Solidariedade urgente com os venezuelanos no Brasil
A entrada dos venezuelanos em nosso país tem demonstrado a irresponsabilidade dos governos, que alentam o ódio e a xenofobia.
Nos últimos anos, as crises econômica e humanitária na Venezuela fizeram crescer o número de imigrantes que buscam refúgio, emprego e melhores condições de vida nos países vizinhos. Por sua localização geográfica, o Brasil tem sido um dos destinos mais buscados, atrás de Colômbia, Peru, Chile e Panamá.

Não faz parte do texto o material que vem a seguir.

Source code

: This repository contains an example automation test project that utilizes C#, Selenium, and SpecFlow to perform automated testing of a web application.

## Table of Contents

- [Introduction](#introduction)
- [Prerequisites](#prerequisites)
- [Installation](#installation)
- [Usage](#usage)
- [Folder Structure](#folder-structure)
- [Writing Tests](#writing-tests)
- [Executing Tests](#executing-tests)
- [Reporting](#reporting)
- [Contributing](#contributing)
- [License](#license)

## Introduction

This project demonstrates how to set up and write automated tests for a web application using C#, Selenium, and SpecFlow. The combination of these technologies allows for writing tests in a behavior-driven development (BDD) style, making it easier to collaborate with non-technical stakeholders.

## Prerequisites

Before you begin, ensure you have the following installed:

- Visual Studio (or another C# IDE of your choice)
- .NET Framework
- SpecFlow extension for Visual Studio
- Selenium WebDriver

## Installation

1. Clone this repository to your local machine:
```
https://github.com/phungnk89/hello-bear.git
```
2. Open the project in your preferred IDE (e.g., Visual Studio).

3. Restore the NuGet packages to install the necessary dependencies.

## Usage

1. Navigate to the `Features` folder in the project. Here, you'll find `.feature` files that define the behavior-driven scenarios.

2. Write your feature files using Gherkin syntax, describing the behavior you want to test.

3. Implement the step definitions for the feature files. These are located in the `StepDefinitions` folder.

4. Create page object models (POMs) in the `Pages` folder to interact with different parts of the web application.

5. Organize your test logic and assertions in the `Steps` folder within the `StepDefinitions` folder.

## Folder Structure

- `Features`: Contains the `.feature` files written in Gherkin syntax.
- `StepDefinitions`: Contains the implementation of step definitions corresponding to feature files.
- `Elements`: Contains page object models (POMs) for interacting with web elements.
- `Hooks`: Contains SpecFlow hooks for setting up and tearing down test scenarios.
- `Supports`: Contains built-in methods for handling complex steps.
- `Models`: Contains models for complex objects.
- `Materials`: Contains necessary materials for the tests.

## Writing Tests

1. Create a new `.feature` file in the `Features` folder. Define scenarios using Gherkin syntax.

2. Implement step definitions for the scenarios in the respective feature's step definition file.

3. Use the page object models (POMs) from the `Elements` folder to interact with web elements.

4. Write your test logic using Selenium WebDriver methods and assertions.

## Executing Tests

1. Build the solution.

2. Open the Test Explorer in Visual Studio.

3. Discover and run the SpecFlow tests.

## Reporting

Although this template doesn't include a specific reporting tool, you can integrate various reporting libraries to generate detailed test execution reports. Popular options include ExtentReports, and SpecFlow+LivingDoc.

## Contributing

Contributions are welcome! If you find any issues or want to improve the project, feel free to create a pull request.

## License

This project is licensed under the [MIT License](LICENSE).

A entrada dos venezuelanos em nosso país, sobretudo por Roraima, tem trazido conflitos e demonstrado a irresponsabilidade dos governos, que mostram sua incapacidade para acolher dignamente os imigrantes e alentam o ódio e a xenofobia, transformando a fronteira num barril de pólvora.

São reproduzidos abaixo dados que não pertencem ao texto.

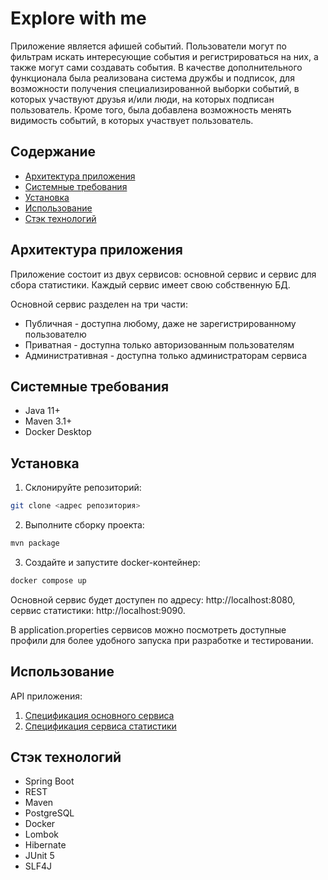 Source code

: # Explore with me
Приложение является афишей событий. Пользователи могут по фильтрам искать интересующие события и регистрироваться на них, а также могут сами создавать события. В качестве дополнительного функционала была реализована система дружбы и подписок, для возможности получения специализированной выборки событий, в которых участвуют друзья и/или люди, на которых подписан пользователь. Кроме того, была добавлена возможность менять видимость событий, в которых участвует пользователь.

## Содержание
- [Архитектура приложения](#архитектура-приложения)
- [Системные требования](#системные-требования)
- [Установка](#установка)
- [Использование](#использование)
- [Стэк технологий](#стэк-технологий)

## Архитектура приложения
Приложение состоит из двух сервисов: основной сервис и сервис для сбора статистики. Каждый сервис имеет свою собственную БД.

Основной сервис разделен на три части:
* Публичная - доступна любому, даже не зарегистрированному пользователю
* Приватная - доступна только авторизованным пользователям
* Административная - доступна только администраторам сервиса

## Системные требования
- Java 11+
- Maven 3.1+
- Docker Desktop

## Установка
1. Склонируйте репозиторий:
```sh
git clone <адрес репозитория>
```
2. Выполните сборку проекта:
```sh
mvn package
```
3. Создайте и запустите docker-контейнер:
```sh
docker compose up
```
Основной сервис будет доступен по адресу: http://localhost:8080, cервис статистики: http://localhost:9090.

В application.properties сервисов можно посмотреть доступные профили для более удобного запуска при разработке и тестировании.

## Использование
API приложения:
1) [Спецификация основного сервиса](https://raw.githubusercontent.com/Natal1a-Chuklina/java-explore-with-me/main/ewm-main-service-spec.json)
2) [Спецификация сервиса статистики](https://raw.githubusercontent.com/Natal1a-Chuklina/java-explore-with-me/main/ewm-stats-service-spec.json)
## Стэк технологий
* Spring Boot
* REST
* Maven
* PostgreSQL
* Docker
* Lombok
* Hibernate
* JUnit 5
* SLF4J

Depois de uma semana pautada pelo conflito na cidade fronteiriça de Pacaraima (RR), foram anunciadas as primeiras e tímidas medidas. Mesmo a imprensa teve de mostrar o absurdo da xenofobia. Após boatos circularem em redes sociais, confundindo a morte de um cidadão por causas naturais com um assalto a um pequeno comércio, a extrema-direita – que tem peso histórico numa região marcada por conflitos fundiários entre fazendeiros de arroz e indígenas – disseminou a falsa versão de que a responsabilidade era de “venezuelanos”. Espalhou-se uma convocatória para destruição dos acampamentos, humilhação dos imigrantes e um ato pedindo sua expulsão da cidade. Grupos de moradores utilizaram paus, pedras e bombas caseiras para atacar os venezuelanos e suas moradias improvisadas. Sem uma reação enérgica, as forças militares apenas evitaram a possibilidade de um linchamento coletivo.

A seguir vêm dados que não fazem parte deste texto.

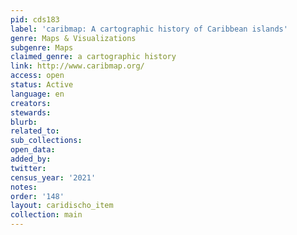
 ```yaml
---
pid: cds183
label: 'caribmap: A cartographic history of Caribbean islands'
genre: Maps & Visualizations
subgenre: Maps
claimed_genre: a cartographic history
link: http://www.caribmap.org/
access: open
status: Active
language: en
creators:
stewards:
blurb:
related_to:
sub_collections:
open_data:
added_by:
twitter:
census_year: '2021'
notes:
order: '148'
layout: caridischo_item
collection: main
---
```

O governo de Roraima, acentuando o problema, recorreu novamente ao Supremo Tribunal Federal pedindo o fechamento das fronteiras. O jogo de empurra entre o governo de Suely Campos e as prefeituras de Boa Vista e Pacaraima evidencia que a política de ajuda financeira do governo federal é insuficiente, sendo que os governos locais não tem nenhum interesse em resolver com transparência os graves impasses que estão colocados. Ainda pior, abundam as denúncias entre entes governamentais, mostrando que a disputa política e eleitoral entre as oligarquias Campos e Jucá afetam o apoio necessário do governo federal aos sobrecarregados serviços públicos locais, afetando a população de Roraima e os imigrantes.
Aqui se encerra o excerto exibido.